This pressure regulator 76B is housed within a control panel 74B
which itself is mounted on a fence 58B. The pressure conduit 72B
and the pressure regulator 76B together help provide
pressure-regulated fluid communication between the second tank 70B
and a header pipe 82B also situated within the control panel 74B.
The header pipe 82B, in turn, is connected to a multiplicity of
flow meters 79A through 79AN (only flow meters 79A through 79F are
shown in FIG. 4) that are matchingly congruent in number to the
multiplicity of groundwater injection points 95A through 95N
implemented within the contaminated groundwater 51B below the
groundwater surface level 56B which coincides with the water table
40B. The flow meters 79A through 79AN serve to regulate fluid flow
between the header pipe 82B and a multiplicity of individual
injection conduits 103A through 103AN (not specifically shown
within the control panel 74B) that are harnessed together and
collectively pass through a main outlet pipe 80B. The main outlet
pipe 80B and the individual injection conduits together exit the
control panel 74B and enter the ground 24B via a ground bore
84B.
[0057] Once within the ground 24B, the individual injection
conduits 103A through 103AN exit the main outlet pipe 80B where
they are then separated into three separate bunches.
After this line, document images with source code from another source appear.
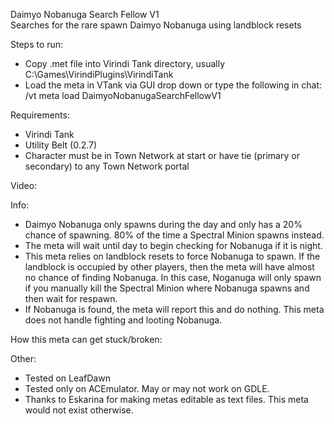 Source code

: Daimyo Nobanuga Search Fellow V1  
Searches for the rare spawn Daimyo Nobanuga using landblock resets

Steps to run:
- Copy .met file into Virindi Tank directory, usually C:\Games\VirindiPlugins\VirindiTank
- Load the meta in VTank via GUI drop down or type the following in chat: /vt meta load DaimyoNobanugaSearchFellowV1

Requirements:
- Virindi Tank
- Utility Belt (0.2.7)
- Character must be in Town Network at start or have tie (primary or secondary) to any Town Network portal

Video:

Info:
- Daimyo Nobanuga only spawns during the day and only has a 20% chance of spawning.  80% of the time a Spectral Minion spawns instead.
- The meta will wait until day to begin checking for Nobanuga if it is night.
- This meta relies on landblock resets to force Nobanuga to spawn.  If the landblock is occupied by other players, then the meta will have almost no chance of finding Nobanuga.  In this case, Noganuga will only spawn if you manually kill the Spectral Minion where Nobanuga spawns and then wait for respawn.
- If Nobanuga is found, the meta will report this and do nothing.  This meta does not handle fighting and looting Nobanuga.  

How this meta can get stuck/broken:

Other:
- Tested on LeafDawn
- Tested only on ACEmulator.  May or may not work on GDLE.
- Thanks to Eskarina for making metas editable as text files.   This meta would not exist otherwise. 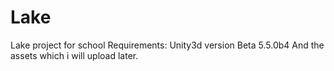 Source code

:# Lake
Lake project for school
Requirements:
Unity3d version Beta 5.5.0b4
And the assets which i will upload later.
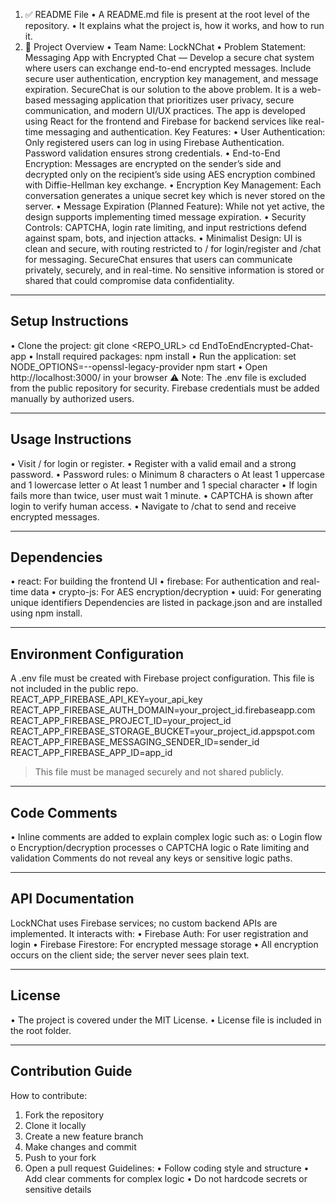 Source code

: 1. ✅ README File
•	A README.md file is present at the root level of the repository.
•	It explains what the project is, how it works, and how to run it.
2. 📘 Project Overview
•	Team Name: LockNChat
•	Problem Statement: Messaging App with Encrypted Chat — Develop a secure chat system where users can exchange end-to-end encrypted messages. Include secure user authentication, encryption key management, and message expiration.
SecureChat is our solution to the above problem. It is a web-based messaging application that prioritizes user privacy, secure communication, and modern UI/UX practices. The app is developed using React for the frontend and Firebase for backend services like real-time messaging and authentication.
Key Features:
•	User Authentication: Only registered users can log in using Firebase Authentication. Password validation ensures strong credentials.
•	End-to-End Encryption: Messages are encrypted on the sender’s side and decrypted only on the recipient’s side using AES encryption combined with Diffie-Hellman key exchange.
•	Encryption Key Management: Each conversation generates a unique secret key which is never stored on the server.
•	Message Expiration (Planned Feature): While not yet active, the design supports implementing timed message expiration.
•	Security Controls: CAPTCHA, login rate limiting, and input restrictions defend against spam, bots, and injection attacks.
•	Minimalist Design: UI is clean and secure, with routing restricted to / for login/register and /chat for messaging.
SecureChat ensures that users can communicate privately, securely, and in real-time. No sensitive information is stored or shared that could compromise data confidentiality.

________________________________________________________________________________
## Setup Instructions
•	Clone the project:
 	git clone <REPO_URL>
cd EndToEndEncrypted-Chat-app
•	Install required packages:
 	npm install
•	Run the application:
 	set NODE_OPTIONS=--openssl-legacy-provider
 	npm start
•	Open http://localhost:3000/ in your browser
⚠️ Note: The .env file is excluded from the public repository for security. Firebase credentials must be added manually by authorized users.
________________________________________________________________________________
## Usage Instructions
•	Visit / for login or register.
•	Register with a valid email and a strong password.
•	Password rules:
o	Minimum 8 characters
o	At least 1 uppercase and 1 lowercase letter
o	At least 1 number and 1 special character
•	If login fails more than twice, user must wait 1 minute.
•	CAPTCHA is shown after login to verify human access.
•	Navigate to /chat to send and receive encrypted messages.
________________________________________________________________________________
## Dependencies
•	react: For building the frontend UI
•	firebase: For authentication and real-time data
•	crypto-js: For AES encryption/decryption
•	uuid: For generating unique identifiers
Dependencies are listed in package.json and are installed using npm install.
________________________________________________________________________________
## Environment Configuration
A .env file must be created with Firebase project configuration. This file is not included in the public repo.
REACT_APP_FIREBASE_API_KEY=your_api_key
REACT_APP_FIREBASE_AUTH_DOMAIN=your_project_id.firebaseapp.com
REACT_APP_FIREBASE_PROJECT_ID=your_project_id
REACT_APP_FIREBASE_STORAGE_BUCKET=your_project_id.appspot.com
REACT_APP_FIREBASE_MESSAGING_SENDER_ID=sender_id
REACT_APP_FIREBASE_APP_ID=app_id
>This file must be managed securely and not shared publicly.
________________________________________________________________________________
## Code Comments
•	Inline comments are added to explain complex logic such as:
o	Login flow
o	Encryption/decryption processes
o	CAPTCHA logic
o	Rate limiting and validation
Comments do not reveal any keys or sensitive logic paths.
________________________________________________________________________________
## API Documentation
LockNChat uses Firebase services; no custom backend APIs are implemented. It interacts with:
•	Firebase Auth: For user registration and login
•	Firebase Firestore: For encrypted message storage
•	All encryption occurs on the client side; the server never sees plain text.
________________________________________________________________________________
## License
•	The project is covered under the MIT License.
•	License file is included in the root folder.
________________________________________________________________________________
## Contribution Guide
How to contribute:
1.	Fork the repository
2.	Clone it locally
3.	Create a new feature branch
4.	Make changes and commit
5.	Push to your fork
6.	Open a pull request
Guidelines:
•	Follow coding style and structure
•	Add clear comments for complex logic
•	Do not hardcode secrets or sensitive details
As illustrated
in FIG. 8, each separate bunch of individual injection conduits
passes through one of three separate underground bore tunnels 87A
through 87C. As illustrated in both FIG. 6 and FIG. 8, the three
underground bore tunnels 87A through 87C are purposely defined
within the ground 24B such that the bore tunnels extend from the
ground bore 84B, cross below the water table 40B, specifically pass
under the body of contaminated groundwater 511B, cross back over
the water table 40B, and terminate at three separate ground bores
84C through 84E. Within the underground bore tunnel 87A, for
example, the free end portions of the individual injection conduits
passing therethrough are each pre-cut so that all individual
injection conduits within the underground bore tunnel 87A have
different lengths. Such is particularly illustrated, by way of
example, in both FIG. 4 and FIG. 5, wherein the three individual
injection conduits 103A through 103C are each depicted as having a
different length. In FIG. 4, the individual injection conduits 103A
through 103C are fully extended and commonly situated alongside
each other within the underground bore tunnel 87A. In FIG. 5, the
individual injection conduits 103A through 103C are each
individually illustrated within the underground bore tunnel 87A for
purposes of clarity and understanding herein. As illustrated in
both FIG. 5 and FIG. 7, the individual injection conduit 103B, by
way of example, is preferably comprised of polypropylene tubing and
includes an expandable screen portion 97B that is attached to its
free end portion 93B with a compression fitting 123B. Given such a
construction, a groundwater injection point 95B is thereby defined
on the free end portion 93B of the individual injection conduit
103B. All other individual injection conduits are similarly
constructed. In this way, a substantially evenly-spaced series of
groundwater injection points, beginning with groundwater injection
point 95A, is successfully situated within each of the three
underground bore tunnels 87A through 87C. As a result, when a
hydrogen peroxide solution is injected into the uncontaminated
groundwater 50B just below the body of contaminated groundwater 51B
via the groundwater injection points, the contaminated groundwater
51B is thereby completely and evenly treated.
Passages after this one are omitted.